From: Access Systems <accessys@smart.net>
Date: Tue, 17 Dec 2002 23:07:55 -0500 (EST)
To: Joe Clark <joeclark@joeclark.org>
cc: WAI-IG <w3c-wai-ig@w3.org>
Message-ID: <Pine.LNX.4.21.0212172255001.24209-100000@smarty.smart.net>

On Tue, 17 Dec 2002, Joe Clark wrote:

> 
> > As others have mentioned, this is not the right approach to testing
> > website accessibility.  At best it tests one narrowly-defined aspect
> > of accessibility
> 
> ...which nonetheless needs testing.

I don't think anyone one has said not to test, just test more 
> 
> > at worst it risks reinforcing any bad practices
> > you may have - such as authoring to browser behaviour at the expense
> > of presenting the website contents clearly
> 
> ...which you have no evidence they are doing.

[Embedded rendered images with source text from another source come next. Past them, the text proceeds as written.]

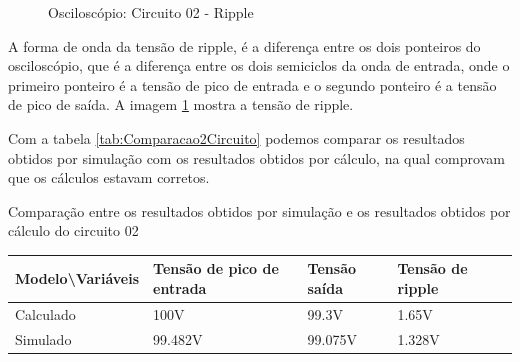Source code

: \begin{figure}[H]
    \centering
    \caption{Osciloscópio: Circuito 02 - Ripple}
    \vspace{-0.3cm}
    \label{fig:OsciloscopioCircuito02Ripple}
\end{figure}

A forma de onda da tensão de ripple, é a diferença entre os dois ponteiros do osciloscópio, que é a diferença entre os dois semiciclos da onda de entrada, onde o primeiro ponteiro é a tensão de pico de entrada e o segundo ponteiro é a tensão de pico de saída. A imagem \ref{fig:OsciloscopioCircuito02Ripple} mostra a tensão de ripple.

Com a tabela \ref{tab:Comparacao2Circuito} podemos comparar os resultados obtidos por simulação com os resultados obtidos por cálculo, na qual comprovam que os cálculos estavam corretos.

\begin{quadro}[H]
    \centering
    \caption{Comparação entre os resultados obtidos por simulação e os resultados obtidos por cálculo do circuito 02}
    \begin{tabular}{|C{0.19\textwidth}|C{0.24\textwidth}|C{0.24\textwidth}|C{0.24\textwidth}|C{0.24\textwidth}|}
        \hline
        \textbf{Modelo\textbackslash{}Variáveis} & \textbf{Tensão de pico de entrada} & \textbf{Tensão saída} & \textbf{Tensão de ripple}\\
        \hline
        Calculado & 100V & 99.3V & 1.65V \\
        \hline
        Simulado & 99.482V & 99.075V & 1.328V \\
        \hline
    \end{tabular}
    \vspace{-0.6cm}
    \label{tab:Comparacao2Circuito}
\end{quadro}

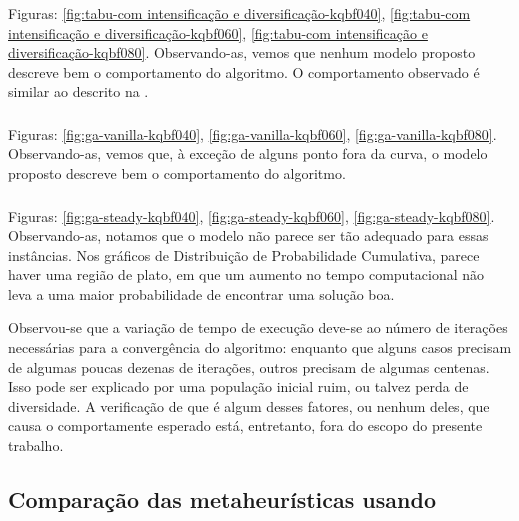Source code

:\subsubsection{\tabuMod}
\label{subsubsection:ttt-validation-tabu-mod}

Figuras: \ref{fig:tabu-com intensificação e diversificação-kqbf040}, \ref{fig:tabu-com intensificação e diversificação-kqbf060},
\ref{fig:tabu-com intensificação e diversificação-kqbf080}. Observando-as, vemos que nenhum modelo proposto descreve bem o comportamento do algoritmo. O comportamento observado é similar ao descrito na .

\subsubsection{\geneticVanilla}
\label{subsubsection:ttt-validation-ga-vanilla}

Figuras: \ref{fig:ga-vanilla-kqbf040}, \ref{fig:ga-vanilla-kqbf060},
\ref{fig:ga-vanilla-kqbf080}. Observando-as, vemos que, à exceção de alguns ponto fora da curva, o modelo proposto descreve bem o comportamento do algoritmo.

\subsubsection{\geneticSteady}
\label{subsubsection:ttt-validation-ga-steady}

Figuras: \ref{fig:ga-steady-kqbf040}, \ref{fig:ga-steady-kqbf060},
\ref{fig:ga-steady-kqbf080}. Observando-as, notamos que o modelo não parece ser tão adequado para essas instâncias. Nos gráficos de Distribuição de Probabilidade Cumulativa, parece haver uma região de plato, em que um aumento no tempo computacional não leva a uma maior probabilidade de encontrar uma solução boa.

Observou-se que a variação de tempo de execução deve-se ao número de iterações necessárias para a convergência do algoritmo: enquanto que alguns casos precisam de algumas poucas dezenas de iterações, outros precisam de algumas centenas. Isso pode ser explicado por uma população inicial ruim, ou talvez perda de diversidade. A verificação de que é algum desses fatores, ou nenhum deles, que causa o comportamente esperado está, entretanto, fora do escopo do presente trabalho.

\subsection{Comparação das metaheurísticas usando \ttt}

authoring to browser behavior is a common error, not one that anyone has
been accused of doing. it was an example of an often discovered problem

> > Both JAWS and Window-Eyes deal with one particular disability
> 
> ...which nonetheless requires accommodation, and these are the two
> most popular ways to do it.

sure and no one has disagreed
> 
> > Both are themselves inaccessible to many users, by virtue of cost
> > and the prerequisites required to install them
> 
> ...which is irrelevant and a tiresome albatross hung around the
> necks of the accessibility "movement." By this reasoning, no
> adaptive technology should be developed if it cannot be handed out
> for free to everyone who could possibly use it.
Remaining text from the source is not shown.